A bad recording or alerting rule fails the same load/reload path that parses prometheus.yml. At startup the log reads:

ts=2026-06-27T10:02:41.553Z caller=manager.go:1009 level=error component="rule manager" msg="loading groups failed" err="/etc/prometheus/rules/app.yml: group \"app-latency\", rule 2, \"HighErrorRate\": could not parse expression: 1:18: parse error: unexpected character: '%'"

promtool check rules reports the same thing, prefixed with found error when loading rules:

$ promtool check rules /etc/prometheus/rules/app.yml
Checking /etc/prometheus/rules/app.yml
  FAILED:
found error when loading rules:
group "app-latency", rule 2, "HighErrorRate": could not parse expression: 1:18: parse error: unexpected character: '%'

On a live reload it comes back as HTTP 400:

$ curl -s -XPOST http://localhost:9090/-/reload
failed to reload config: error loading rules, previous rule set restored

What the Error Means

Rule files referenced by rule_files in prometheus.yml are loaded into named groups, each containing an ordered list of recording rules (record:) and alerting rules (alert:).

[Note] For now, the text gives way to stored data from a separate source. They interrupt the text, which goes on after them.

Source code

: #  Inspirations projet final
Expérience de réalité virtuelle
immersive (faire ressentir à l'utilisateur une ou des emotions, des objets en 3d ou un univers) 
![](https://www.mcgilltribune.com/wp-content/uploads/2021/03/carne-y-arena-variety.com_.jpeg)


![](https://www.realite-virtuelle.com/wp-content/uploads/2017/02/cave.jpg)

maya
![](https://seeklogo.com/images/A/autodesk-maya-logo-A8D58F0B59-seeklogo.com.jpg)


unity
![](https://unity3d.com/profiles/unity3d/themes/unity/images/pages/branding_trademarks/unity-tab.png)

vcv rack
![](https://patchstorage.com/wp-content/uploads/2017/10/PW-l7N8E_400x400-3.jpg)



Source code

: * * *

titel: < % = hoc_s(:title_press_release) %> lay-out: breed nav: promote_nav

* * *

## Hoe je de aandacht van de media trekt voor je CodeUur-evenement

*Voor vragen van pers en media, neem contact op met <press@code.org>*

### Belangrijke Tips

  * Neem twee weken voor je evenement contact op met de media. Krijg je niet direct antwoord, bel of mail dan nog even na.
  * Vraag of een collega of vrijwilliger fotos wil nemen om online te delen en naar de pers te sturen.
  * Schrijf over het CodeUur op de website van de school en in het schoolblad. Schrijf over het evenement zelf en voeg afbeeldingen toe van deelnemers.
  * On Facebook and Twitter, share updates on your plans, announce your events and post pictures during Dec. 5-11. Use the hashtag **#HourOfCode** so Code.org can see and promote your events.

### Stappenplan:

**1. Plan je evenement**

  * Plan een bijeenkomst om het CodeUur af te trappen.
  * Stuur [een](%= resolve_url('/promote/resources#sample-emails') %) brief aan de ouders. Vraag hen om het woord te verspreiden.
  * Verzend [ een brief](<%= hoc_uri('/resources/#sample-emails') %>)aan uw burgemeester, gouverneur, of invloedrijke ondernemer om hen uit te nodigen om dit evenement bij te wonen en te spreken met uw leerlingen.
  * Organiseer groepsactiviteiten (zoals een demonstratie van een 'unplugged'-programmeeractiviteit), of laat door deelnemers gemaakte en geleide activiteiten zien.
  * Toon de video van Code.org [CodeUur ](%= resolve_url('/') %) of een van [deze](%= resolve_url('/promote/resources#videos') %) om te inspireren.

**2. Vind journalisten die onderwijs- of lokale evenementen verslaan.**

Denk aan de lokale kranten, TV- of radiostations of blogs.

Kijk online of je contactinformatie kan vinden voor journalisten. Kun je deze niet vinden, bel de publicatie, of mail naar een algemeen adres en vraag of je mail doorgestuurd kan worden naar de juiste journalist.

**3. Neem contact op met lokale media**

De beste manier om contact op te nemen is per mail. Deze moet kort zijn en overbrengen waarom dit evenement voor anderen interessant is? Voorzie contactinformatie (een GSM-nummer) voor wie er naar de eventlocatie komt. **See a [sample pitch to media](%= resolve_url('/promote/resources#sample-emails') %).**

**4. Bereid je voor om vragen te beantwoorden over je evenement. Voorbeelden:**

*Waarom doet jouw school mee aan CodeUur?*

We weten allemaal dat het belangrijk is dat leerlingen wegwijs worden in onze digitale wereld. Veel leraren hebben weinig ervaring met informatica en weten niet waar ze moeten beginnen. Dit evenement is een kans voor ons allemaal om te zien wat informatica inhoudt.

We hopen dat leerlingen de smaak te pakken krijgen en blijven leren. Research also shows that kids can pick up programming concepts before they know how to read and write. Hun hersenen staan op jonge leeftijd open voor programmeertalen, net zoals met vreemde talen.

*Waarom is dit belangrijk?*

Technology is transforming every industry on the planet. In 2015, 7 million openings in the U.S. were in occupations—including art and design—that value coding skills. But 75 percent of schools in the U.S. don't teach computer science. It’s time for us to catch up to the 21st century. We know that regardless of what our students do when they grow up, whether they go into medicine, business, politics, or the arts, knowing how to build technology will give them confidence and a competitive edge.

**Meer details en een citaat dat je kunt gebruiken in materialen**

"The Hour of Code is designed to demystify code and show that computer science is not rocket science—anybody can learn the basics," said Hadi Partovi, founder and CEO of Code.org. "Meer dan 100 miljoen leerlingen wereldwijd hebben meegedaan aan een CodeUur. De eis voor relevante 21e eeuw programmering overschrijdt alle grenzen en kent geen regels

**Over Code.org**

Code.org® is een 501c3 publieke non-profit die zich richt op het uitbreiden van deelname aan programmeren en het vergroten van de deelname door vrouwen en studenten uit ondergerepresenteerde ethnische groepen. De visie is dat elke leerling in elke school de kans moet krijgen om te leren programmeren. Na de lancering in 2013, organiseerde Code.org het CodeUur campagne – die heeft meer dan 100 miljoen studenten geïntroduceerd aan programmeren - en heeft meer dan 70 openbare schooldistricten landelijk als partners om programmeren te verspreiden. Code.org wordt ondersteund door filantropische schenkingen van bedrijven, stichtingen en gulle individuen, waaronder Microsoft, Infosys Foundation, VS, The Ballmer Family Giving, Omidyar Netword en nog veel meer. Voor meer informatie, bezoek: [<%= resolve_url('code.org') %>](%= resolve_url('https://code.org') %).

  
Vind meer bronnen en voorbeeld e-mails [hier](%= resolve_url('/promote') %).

Every rule’s expr is parsed as PromQL, and alert labels/annotations are parsed as Go templates. If any rule in any group fails to parse, the entire rule set is rejected — Prometheus restores the previous rules and the new ones never load.

The error always names the file, the group, the rule index, the rule name, and the precise parse position (1:18), so you can jump straight to the broken character. This is purely a parse-time failure; it has nothing to do with whether the query returns data.

Common Causes

  1. PromQL syntax error in an expr — a stray %, unbalanced parentheses, or a misspelled function (could not parse expression).
  2. Duplicate rule names — two alerting rules with the same alert: name in one group, or two recording rules writing the same record: metric.
  3. Invalid for durationfor: 5 instead of for: 5m (not a valid duration string).
  4. Broken templating in labels/annotations{{ $value }} or {{ $labels.instance }} with a missing brace, a bad pipeline, or {{ .Value }} (wrong variable).
  5. Missing record/alert key — a rule entry that is neither a recording rule nor an alerting rule.
  6. rule_files glob not matching — the pattern matches nothing, so rules silently never load (no error, but no alerts either).
  7. Indentation errors — a labels: block under the wrong parent, collapsing two rules into one malformed entry.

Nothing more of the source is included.